--- STUDY MATERIAL Enclosed Below ---
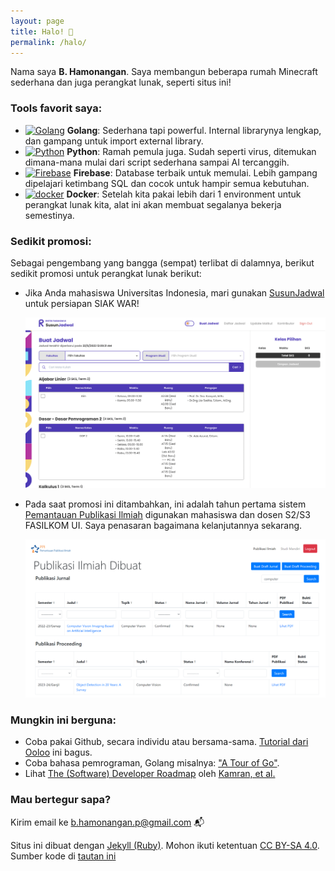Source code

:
 ```yaml
---
layout: page
title: Halo! 👋
permalink: /halo/
---
```

Nama saya **B. Hamonangan**. Saya membangun beberapa rumah Minecraft sederhana dan juga perangkat lunak, seperti situs ini!

### Tools favorit saya:

- <a href="https://www.go.dev/" title="Golang"><img src="https://github.com/get-icon/geticon/raw/master/icons/go.svg" alt="Golang" width="15px" height="15px"></a> __Golang__: Sederhana tapi powerful. Internal librarynya lengkap, dan gampang untuk import external library.
- <a href="https://www.python.org/" title="Python"><img src="https://github.com/get-icon/geticon/raw/master/icons/python.svg" alt="Python" width="15px" height="15px"></a> __Python__: Ramah pemula juga. Sudah seperti virus, ditemukan dimana-mana mulai dari script sederhana sampai AI tercanggih.
- <a href="https://www.firebase.com/" title="Firebase"><img src="https://github.com/get-icon/geticon/raw/master/icons/firebase.svg" alt="Firebase" width="15px" height="15px"></a> __Firebase__: Database terbaik untuk memulai. Lebih gampang dipelajari ketimbang SQL dan cocok untuk hampir semua kebutuhan. 
- <a href="https://www.docker.com/" title="docker"><img src="https://github.com/get-icon/geticon/raw/master/icons/docker-icon.svg" alt="docker" width="15px" height="15px"></a> __Docker__: Setelah kita pakai lebih dari 1 environment untuk perangkat lunak kita, alat ini akan membuat segalanya bekerja semestinya.

### Sedikit promosi:

Sebagai pengembang yang bangga (sempat) terlibat di dalamnya, berikut sedikit promosi untuk perangkat lunak berikut:
- Jika Anda mahasiswa Universitas Indonesia, mari gunakan [SusunJadwal](https://susunjadwal.cs.ui.ac.id) untuk persiapan SIAK WAR!

    ![SusunJadwal](/img/about-sunjad.png)

- Pada saat promosi ini ditambahkan, ini adalah tahun pertama sistem [Pemantauan Publikasi Ilmiah](http://ppi.cs.ui.ac.id) digunakan mahasiswa dan dosen S2/S3 FASILKOM UI. Saya penasaran bagaimana kelanjutannya sekarang.

    ![Pemantauan Publikasi Ilmiah](/img/about-ppi.png)

### Mungkin ini berguna:

- Coba pakai Github, secara individu atau bersama-sama. [Tutorial dari Ooloo](https://ooloo.io/project/github-flow/git-workflows) ini bagus.
- Coba bahasa pemrograman, Golang misalnya: ["A Tour of Go"](https://go.dev/tour/welcome/1).
- Lihat [The (Software) Developer Roadmap](https://roadmap.sh/) oleh [Kamran, et al.](https://github.com/kamranahmedse)

### Mau bertegur sapa?

Kirim email ke [b.hamonangan.p@gmail.com](mailto:b.hamonangan.p@gmail.com) 📬

Situs ini dibuat dengan [Jekyll (Ruby)](https://jekyllrb.com/). Mohon ikuti ketentuan [CC BY-SA 4.0](https://creativecommons.org/licenses/by-sa/4.0/). Sumber kode di [tautan ini](https://github.com/hamonangann/hamonangann.github.io)
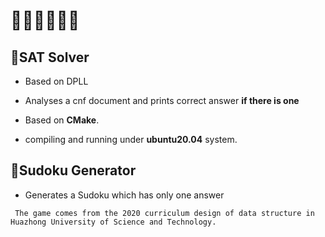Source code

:# 🤬😀😂😜😎😉
## 👀SAT Solver

 + Based on DPLL

 + Analyses a cnf document and prints correct answer **if there is one**
 + Based on **CMake**.
 + compiling and running under **ubuntu20.04**  system.

## 👀Sudoku Generator

+ Generates a Sudoku which has only one answer
 
```
 The game comes from the 2020 curriculum design of data structure in Huazhong University of Science and Technology.
```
--- End of Enclosed STUDY MATERIAL ---
EXERCISE DETAILS:
Print, exactly as they appear above, the lines running from the one with "## 👀Sudoku Generator" through the final line.

TASK ANSWER:
## 👀Sudoku Generator

+ Generates a Sudoku which has only one answer
 
```
 The game comes from the 2020 curriculum design of data structure in Huazhong University of Science and Technology.
```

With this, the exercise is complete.